Riesewieck: Wir wollen das Publikum ja nicht malträtieren. Wir zeigen ganz oft den Blick der Moderatoren auf den Schrecken, ohne ihn selbst ins Bild zu rücken. Wir fanden allerdings, dass man irgendwann auch zeigen muss, worum es da überhaupt geht.

Block: Letztlich ist das auch eine politische Frage: Was haben wir als Westler für ein Recht, von diesen Bildern unberührt zu bleiben, während die Leute auf den Philippinen ohne jede psychologische Unterstützung damit zugeballert werden?

STANDARD: Was passiert mit Texten? Texte auf Deutsch etwa können doch nicht auf den Philippinen beurteilt werden.
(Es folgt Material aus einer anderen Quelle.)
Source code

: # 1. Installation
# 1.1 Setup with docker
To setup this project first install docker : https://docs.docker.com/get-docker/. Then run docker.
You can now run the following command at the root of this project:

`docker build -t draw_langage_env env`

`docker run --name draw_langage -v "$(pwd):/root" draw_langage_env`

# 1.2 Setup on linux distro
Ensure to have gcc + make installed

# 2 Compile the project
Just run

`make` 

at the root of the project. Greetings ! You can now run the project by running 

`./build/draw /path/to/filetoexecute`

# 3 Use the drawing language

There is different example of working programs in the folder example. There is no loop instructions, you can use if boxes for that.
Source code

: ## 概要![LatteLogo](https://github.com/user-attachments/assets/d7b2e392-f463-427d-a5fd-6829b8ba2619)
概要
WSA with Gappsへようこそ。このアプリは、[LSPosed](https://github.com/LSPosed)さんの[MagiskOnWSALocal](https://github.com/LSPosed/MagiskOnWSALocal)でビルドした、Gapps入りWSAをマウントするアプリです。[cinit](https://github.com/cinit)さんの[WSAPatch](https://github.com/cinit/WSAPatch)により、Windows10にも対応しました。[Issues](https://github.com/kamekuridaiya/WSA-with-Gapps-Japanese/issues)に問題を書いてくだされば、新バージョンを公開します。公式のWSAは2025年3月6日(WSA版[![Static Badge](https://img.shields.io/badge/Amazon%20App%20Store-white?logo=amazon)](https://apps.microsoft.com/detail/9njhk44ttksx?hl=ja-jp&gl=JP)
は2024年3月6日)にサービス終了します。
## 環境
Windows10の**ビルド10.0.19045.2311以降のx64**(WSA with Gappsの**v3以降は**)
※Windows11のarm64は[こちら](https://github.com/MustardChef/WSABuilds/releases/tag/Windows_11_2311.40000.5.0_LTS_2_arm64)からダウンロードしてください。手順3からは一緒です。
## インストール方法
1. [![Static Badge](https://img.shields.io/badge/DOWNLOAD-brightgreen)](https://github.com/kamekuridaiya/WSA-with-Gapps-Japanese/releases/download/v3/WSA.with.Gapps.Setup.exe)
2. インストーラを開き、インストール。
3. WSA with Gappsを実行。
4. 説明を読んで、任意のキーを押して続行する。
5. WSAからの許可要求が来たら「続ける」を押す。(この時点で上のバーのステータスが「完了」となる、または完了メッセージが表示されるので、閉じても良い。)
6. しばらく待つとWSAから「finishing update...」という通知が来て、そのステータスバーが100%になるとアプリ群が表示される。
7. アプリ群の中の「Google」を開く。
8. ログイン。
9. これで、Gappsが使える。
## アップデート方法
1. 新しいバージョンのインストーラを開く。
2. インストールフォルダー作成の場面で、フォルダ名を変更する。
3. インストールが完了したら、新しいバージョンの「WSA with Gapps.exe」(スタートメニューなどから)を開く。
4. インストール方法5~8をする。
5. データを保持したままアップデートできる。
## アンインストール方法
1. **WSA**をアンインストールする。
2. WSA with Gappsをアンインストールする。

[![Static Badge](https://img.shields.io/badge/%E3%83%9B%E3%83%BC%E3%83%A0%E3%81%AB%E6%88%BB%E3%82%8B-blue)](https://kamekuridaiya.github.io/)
Riesewieck: Leider doch. Wir waren zum Beispiel überrascht, dass die Moderatoren in Manila tatsächlich einen dreitägigen Kurs bekommen haben, um Nazisprache und Nazisymbole zu erkennen. Die wussten, dass "88" "Heil Hitler" bedeutet. Als Reaktion auf das Netzwerkdurchsetzungsgesetz gibt es mittlerweile zwar auch Standorte in Spandau und in Essen, mit denen Facebook zeigen will: Wir haben da qualifizierte Leute dran sitzen – bezogen auf die ganze Welt sind das aber Nebelbomben. Eine Moderatorin auf den Philippinen verriet uns, was sie machen, wenn sie fremdsprachige Texte bekommen: Sie benutzen Google Translate. Nur wenn ihnen das Ergebnis ganz schräg vorkommt, schicken sie es weiter.

STANDARD: Anspruchsvoll!

Riesewieck: Ein Beispiel: Bei einem Bild, auf dem ein IS-Symbol enthalten ist, kann das ja alles Mögliche bedeuten. Es kann Satire sein, Kritik, Kriegsdokumentation, Propaganda. Ohne Kontext kann das gar nicht in wenigen Sekunden entschieden werden. Deshalb sind Fehler systembedingt, werden aber immer dann, wenn sie an die Öffentlichkeit dringen, als bedauerliche Einzelfehler dargestellt. (Sven von Reden, 5.6.2018)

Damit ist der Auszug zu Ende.